Yes, this is real and not conjured up digitally. Taken on transparency film (slide film) on my old Contax, while visiting my father in Cornwall, UK, over 15 years ago. It is of the inside of a red begonia flower with lighting from behind. 100mm macro lens. 
(Inner scream!). Another holiday snap. I will use few words: no not a holiday snap, just my usual early morning jaunt during autumnal light and tides. Some would say to stop dawdling and go home, wash the dishes, clean up, comb your hair, and so on, as you can always come back another day.  However, every time I go down to this bay before dawn it seems like the world is showing another face, and seldom does it repeat itself. So, yes: that holiday snap can be a photojournalism in a way that offers a once-only chance that lasts maybe seconds. This is not a still life. Makes me think of Turner.

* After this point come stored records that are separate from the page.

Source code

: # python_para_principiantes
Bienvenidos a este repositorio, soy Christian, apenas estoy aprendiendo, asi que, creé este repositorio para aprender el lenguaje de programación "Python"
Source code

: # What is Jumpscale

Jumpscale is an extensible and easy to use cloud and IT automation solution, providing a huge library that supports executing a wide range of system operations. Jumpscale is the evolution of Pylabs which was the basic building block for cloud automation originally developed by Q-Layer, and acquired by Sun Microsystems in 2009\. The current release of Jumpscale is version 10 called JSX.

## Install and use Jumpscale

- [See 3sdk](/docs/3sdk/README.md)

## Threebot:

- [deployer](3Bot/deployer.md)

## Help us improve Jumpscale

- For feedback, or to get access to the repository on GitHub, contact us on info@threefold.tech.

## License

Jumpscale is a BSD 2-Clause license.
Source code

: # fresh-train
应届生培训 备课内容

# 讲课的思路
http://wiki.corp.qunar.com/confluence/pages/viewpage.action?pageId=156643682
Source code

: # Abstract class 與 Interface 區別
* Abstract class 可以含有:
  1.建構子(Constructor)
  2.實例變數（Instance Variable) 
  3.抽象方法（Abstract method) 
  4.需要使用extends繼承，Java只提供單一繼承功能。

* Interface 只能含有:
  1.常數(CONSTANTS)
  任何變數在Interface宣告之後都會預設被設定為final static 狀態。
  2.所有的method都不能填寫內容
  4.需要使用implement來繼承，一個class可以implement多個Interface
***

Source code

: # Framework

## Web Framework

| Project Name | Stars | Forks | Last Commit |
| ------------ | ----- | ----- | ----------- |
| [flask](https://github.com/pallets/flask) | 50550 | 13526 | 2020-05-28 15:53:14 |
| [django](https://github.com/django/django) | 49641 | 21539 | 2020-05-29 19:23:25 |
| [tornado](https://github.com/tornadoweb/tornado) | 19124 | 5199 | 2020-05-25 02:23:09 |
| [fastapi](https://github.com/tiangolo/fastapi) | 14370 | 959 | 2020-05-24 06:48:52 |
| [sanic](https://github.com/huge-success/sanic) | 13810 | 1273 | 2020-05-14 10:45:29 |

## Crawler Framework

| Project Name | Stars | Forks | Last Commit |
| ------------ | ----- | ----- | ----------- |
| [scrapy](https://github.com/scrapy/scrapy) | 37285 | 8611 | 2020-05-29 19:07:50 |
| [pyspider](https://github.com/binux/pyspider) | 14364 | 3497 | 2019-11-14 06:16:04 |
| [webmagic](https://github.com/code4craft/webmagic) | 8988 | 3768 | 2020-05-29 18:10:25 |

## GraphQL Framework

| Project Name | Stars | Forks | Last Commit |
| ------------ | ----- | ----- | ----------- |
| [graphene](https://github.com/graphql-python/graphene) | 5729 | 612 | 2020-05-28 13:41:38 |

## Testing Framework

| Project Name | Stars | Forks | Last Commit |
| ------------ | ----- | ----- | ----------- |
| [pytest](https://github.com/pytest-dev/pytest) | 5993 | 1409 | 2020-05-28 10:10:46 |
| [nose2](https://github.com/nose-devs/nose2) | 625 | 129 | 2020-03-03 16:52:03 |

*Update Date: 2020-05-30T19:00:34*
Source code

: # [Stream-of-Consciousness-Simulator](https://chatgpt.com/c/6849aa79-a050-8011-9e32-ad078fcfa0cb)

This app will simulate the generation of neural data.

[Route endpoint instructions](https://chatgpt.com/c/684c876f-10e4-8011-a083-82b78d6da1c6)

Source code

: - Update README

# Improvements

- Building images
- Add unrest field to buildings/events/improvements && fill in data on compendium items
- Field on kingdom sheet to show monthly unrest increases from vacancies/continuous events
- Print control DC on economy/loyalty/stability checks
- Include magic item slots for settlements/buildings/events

July, 2015, about 8:30 a.m., Yellow Point area. I first took a photo with an iPod, but it's auto everything setup tried to compensate for the orange caste to the sky (in the same way that taking a photo with your phone in strip-lit room at night comes out like daylight, rather than with a an artificial colour caste). I went home (down the road) and seeing my daughter with my old camera taking photos of the sky, offered her a trip - me driving, her taking photos - and set off. I did borrow back my old camera (a Lumix with a choice Leica lens) to take this photo, set to normal daylight (just as one would with old "daylight" celluloid film). 

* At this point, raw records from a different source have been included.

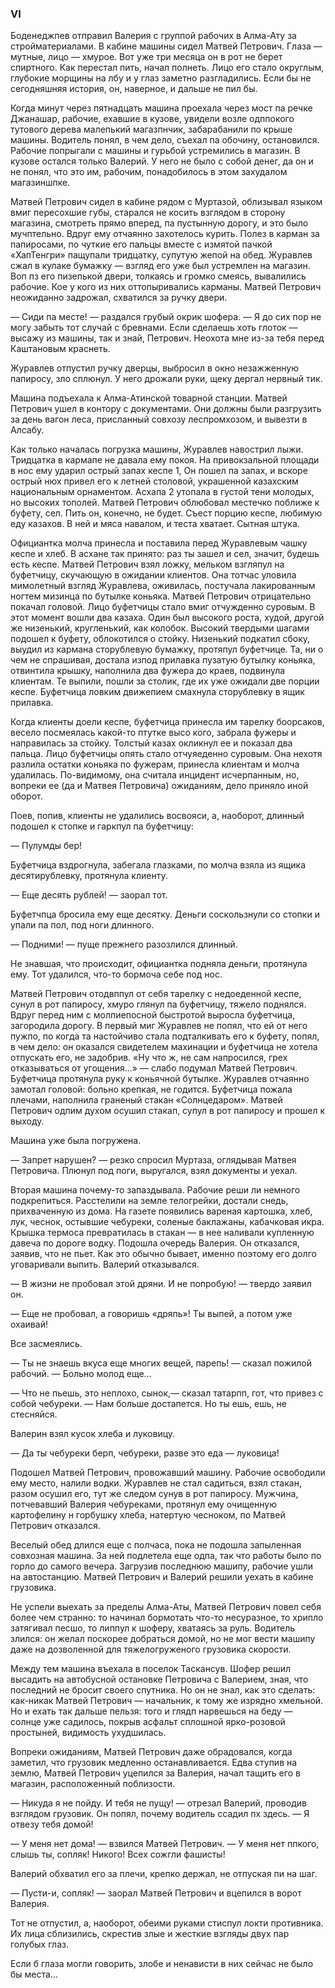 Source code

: ### VI

Боденеджпев отправил Валерия с группой рабочих в Алма-Ату за стройматериалами.
В кабине машины сидел Матвей Петрович.
Глаза — мутные, лицо — хмурое.
Вот уже три месяца он в рот не берет спиртного.
Как перестал пить, начал полнеть.
Лицо его стало округлым, глубокие морщины на лбу и у глаз заметно разгладились.
Если бы не сегодняшняя история, он, наверное, и дальше не пил бы.

Когда минут через пятнадцать машина проехала через мост па речке Джанашар, рабочие, ехавшие в кузове, увидели возле одппокого тутового дерева малепький магазпнчик, забарабанили по крыше машины.
Водитель понял, в чем дело, съехал па обочину, остановился.
Рабочие попрыгали с машины и гурьбой устремились в магазин.
В кузове остался только Валерий.
У него не было с собой денег, да он и не понял, что это им, рабочим, понадобилось в этом захудалом магазиншпке.

Матвей Петрович сидел в кабине рядом с Муртазой, облизывал языком вмиг пересохшие губы, старался не косить взглядом в сторону магазина, смотреть прямо вперед, па пустынную дорогу, и это было мучптельно.
Вдруг ему отчаянно захотелось курить.
Полез в карман за папиросами, по чуткие его пальцы вместе с измятой пачкой «ХапТенгри» пащупали тридцатку, супутую жепой на обед.
Журавлев сжал в кулаке бумажку — взгляд его уже был устремлен на магазин.
Воп пз его пизепькой двери, толкаясь и громко смеясь, вывалились рабочие.
Кое у кого из них оттопыривались карманы.
Матвей Петрович неожиданно задрожал, схватился за ручку двери.

— Сиди па месте!
— раздался грубый окрик шофера.
— Я до сих пор не могу забыть тот случай с бревнами.
Если сделаешь хоть глоток — высажу из машины, так и знай, Петрович.
Неохота мне из-за тебя перед Каштановым краснеть.

Журавлев отпустил ручку дверцы, выбросил в окно незажженную папиросу, зло сплюнул.
У него дрожали руки, щеку дергал нервный тик.

Машина подъехала к Алма-Атинской товарной станции.
Матвей Петрович ушел в контору с документами.
Они должны были разгрузить за день вагон леса, присланный совхозу леспромхозом, и вывезти в Алсабу.

Как только началась погрузка машины, Журавлев навострил лыжи.
Тридцатка в кармапе не давала ему покоя.
На привокзальной площади в нос ему ударил острый запах кеспе 1, Он пошел па запах, и вскоре острый нюх привел его к летней столовой, украшенной казахским национальным орнаментом.
Асхапа 2 утопала в густой тени молодых, но высоких тополей.
Матвей Петрович облюбовал местечко поближе к буфету, сел.
Пить он, конечно, не будет.
Съест порцию кеспе, любимую еду казахов.
В ней и мяса навалом, и теста хватает.
Сытная штука.

Официантка молча принесла и поставила перед Журавлевым чашку кеспе и хлеб.
В асхане так принято: раз ты зашел и сел, значит, будешь есть кеспе.
Матвей Петрович взял ложку, мельком взгляпул на буфетчицу, скучающую в ожидании клиентов.
Она тотчас уловила мимолетный взгляд Журавлева, оживилась, постучала лакированным ногтем мизинца по бутылке коньяка.
Матвей Петрович отрицательно покачал головой.
Лицо буфетчицы стало вмиг отчужденно суровым.
В этот момент вошли два казаха.
Один был высокого роста, худой, другой же низенький, кругленький, как колобок.
Высокий твердыми шагами подошел к буфету, облокотился о стойку.
Низенький подкатил сбоку, выудил из кармана сторублевую бумажку, протяпул буфетчице.
Та, ни о чем не спрашивая, достала изпод прилавка пузатую бутылку коньяка, отвинтила крышку, наполнила два фужера до краев, подвинула клиентам.
Те выпили, пошли за столик, где их уже ожидали две порции кеспе.
Буфетчица ловким движепием смахнула сторублевку в ящик прилавка.

Когда клиенты доели кеспе, буфетчица принесла им тарелку боорсаков, весело посмеялась какой-то птутке высо кого, забрала фужеры и направилась за стойку.
Толстый казах окликнул ее и показал два пальца.
Лицо буфетчицы опять стало отчуяеденно суровым.
Она нехотя разлила остатки коньяка по фужерам, принесла клиентам и молча удалилась.
По-видимому, она считала инцидент исчерпанным, но, вопреки ее (да и Матвея Петровича) ожиданиям, дело приняло иной оборот.

Поев, попив, клиенты не удалились восвояси, а, наоборот, длинный подошел к стопке и гаркпул па буфетчицу:

— Пулумды бер!

Буфетчица вздрогнула, забегала глазками, по молча взяла из ящика десятирублевку, протянула клиенту.

— Еще десять рублей!
— заорал тот.

Буфетчпца бросила ему еще десятку.
Деньги соскользнули со стопки и упали па пол, под ноги длинного.

— Подними!
— пуще прежнего разозлился длинный.

Не знавшая, что происходит, официантка подняла деньги, протянула ему.
Тот удалился, что-то бормоча себе под нос.

Матвей Петрович отодвппул от себя тарелку с недоеденной кеспе, сунул в рот папиросу, хмуро глянул па буфетчицу, тяжело поднялся.
Вдруг перед ним с молпиепосной быстротой выросла буфетчица, загородила дорогу.
В первый миг Журавлев не попял, что ей от него пужпо, по когда та настойчиво стала подталкивать его к буфету, попял, в чем дело: он оказался свидетелем махинации и буфетчица не хотела отпускать его, не задобрив.
«Ну что ж, не сам напросился, грех отказываться от угощения...» — слабо подумал Матвей Петрович.
Буфетчица протянула руку к коньячной бутылке.
Журавлев отчаянно замотал головой: больно крепкая, не годится.
Буфетчица пожала плечами, наполнила граненый стакан «Солнцедаром».
Матвей Петрович одпим духом осушил стакап, супул в рот папиросу и прошел к выходу.

Машина уже была погружена.

— Запрет нарушен?
— резко спросил Муртаза, оглядывая Матвея Петровича.
Плюнул под поги, выругался, взял документы и уехал.

Вторая машина почему-то запаздывала.
Рабочие реши ли немного подкрепиться.
Расстелили на земле телогрейки, достали снедь, прихваченную из дома.
На газете появились вареная картошка, хлеб, лук, чеснок, остывшие чебуреки, соленые баклажаны, кабачковая икра.
Крышка термоса превратилась в стакан — в нее наливали купленную давеча по дороге водку.
Подошла очередь Валерия.
Он отказался, заявив, что не пьет.
Как это обычно бывает, именно поэтому его долго уговаривали выпить.
Валерий отказывался.

— В жизни не пробовал этой дряни.
И не попробую!
— твердо заявил он.

— Еще не пробовал, а говоришь «дряпь»!
Ты выпей, а потом уже охаивай!

Все засмеялись.

— Ты не знаешь вкуса еще многих вещей, парепь!
— сказал пожилой рабочий.
— Больно молод еще...

— Что не пьешь, это неплохо, сынок,— сказал татарпп, гот, что привез с собой чебуреки.
— Нам больше достапется.
Но ты ешь, ешь, не стесняйся.

Валерин взял кусок хлеба и луковицу.

— Да ты чебуреки берп, чебуреки, разве это еда — луковица!

Подошел Матвей Петрович, провожавший машину.
Рабочие освободили ему место, налили водки.
Журавлев не стал садиться, взял стакан, разом осушил его, тут же следом сунув в рот папиросу.
Мужчина, потчевавший Валерия чебуреками, протянул ему очищенную картофелину н горбушку хлеба, натертую чесноком, по Матвей Петрович отказался.

Веселый обед длился еще с полчаса, пока не подошла запыленная совхозная машина.
За ней подлетела еще одпа, так что работы было по горло до самого вечера.
Загрузив последнюю машипу, рабочие ушли на автостанцию.
Матвей Петрович и Валерий решили уехать в кабине грузовика.

Не успели выехать за пределы Алма-Аты, Матвей Петрович повел себя более чем странно: то начинал бормотать что-то несуразное, то хрипло затягивал песшо, то липпул к шоферу, хватаясь за руль.
Водитель злился: он желал поскорее добраться домой, но не мог вести машипу даже на дозволенной для тяжелогруженого грузовика скорости.

Между тем машина въехала в поселок Таскансув.
Шофер решил высадить на автобусной остановке Петровича с Валерием, зная, что последний не бросит своего спутника.
Но он не знал, как это сделать: как-никак Матвей Петрович — начальник, к тому же изрядно хмельной.
Но и ехать так дальше пельзя: того и глядп нарвешься на беду — солнце уже садилось, покрыв асфальт сплошной ярко-розовой простыней, видимость ухудшилась.

Вопреки ожиданиям, Матвей Петрович даже обрадовался, когда заметил, что грузовик медленно останавливается.
Едва ступив на землю, Матвей Петрович уцепился за Валерия, начал тащить его в магазин, расположенный поблизости.

— Никуда я не пойду.
И тебя не пущу!
— отрезал Валерий, проводив взглядом грузовик.
Он попял, почему водитель ссадил пх здесь.
— Я отвезу тебя домой!

— У меня нет дома!
— взвился Матвей Петрович.
— У меня нет ппкого, слышь ты, сопляк!
Никого!
Всех сожгли фашисты!

Валерий обхватил его за плечи, крепко держал, не отпуская пи на шаг.

— Пусти-и, сопляк!
— заорал Матвей Петрович и вцепился в ворот Валерия.

Тот не отпустил, а, наоборот, обеими руками стиспул локти противника.
Их лица сблизились, скрестив злые и жесткие взгляды двух пар голубых глаз.

Если б глаза могли говорить, злобе и ненависти в них сейчас не было бы места...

It was an apocalyptic sky, the dry fields turned umber, the sky pallid, and the light levels so low the camera had to be braced to avoid blurring. I keep thinking of Pompeii before the pumice clouds fell: in this instance there was a light rain of ash adding to the surreal setting. What is the lesson here, other than perhaps some landscapes are timeless? Learn to turn off "Auto Everything" because the camera does not have a brain like you, whatever the promises made in the marketing spiel. 
In keeping with my website theme, this is truly about catching the moment where the horses are spaced suitably and the legs are well placed with a blur to indicate speed: I held the camera above my head and took a series of shots over the hedge, hoping for the best. It was such a cold bluish morning light, that I did later increase contrast and lighten the shadows to bring out the horses. The breed is "Canadian", and I had previously spotted them at dawn and so on my way home early one morning I diverted past them and struck lucky.
This is such a simple photo and it also fits my definition of spontaneous: an opportunistic one taken in passing but different to most in that I switched to manual focus. The otherwise ugly concrete blocks take on a role of drawing distinct lines that meet at the central subject of the composition: the photojournalist-style of point and shoot cannot always be left entirely to automation. This is very true of most long-telephoto shots or close-ups, as in this case.
All has been quite on this website while I have been making a move to the new place. Our obvious resident owl - a Barred Owl - likes to perch in the pastures near dusk, before heading back into the forest behind. Daytimes are full of a myriad of dragonflies,  and the nights largely free of light pollution, when during spring the chorus of Pacific Tree Frogs fills the night. My camera has been busy.
Not much of a picture, but it is cold, bleak, and full of raw power in my mind, taking me back : The night before had been spent nearby on an exposed headland sleeping in a small storm tent held down by piles of rocks, and with me fully clothed with boots on ready for the worst.  The breaking waves are as tall as ... well...  tall things taller than a small house.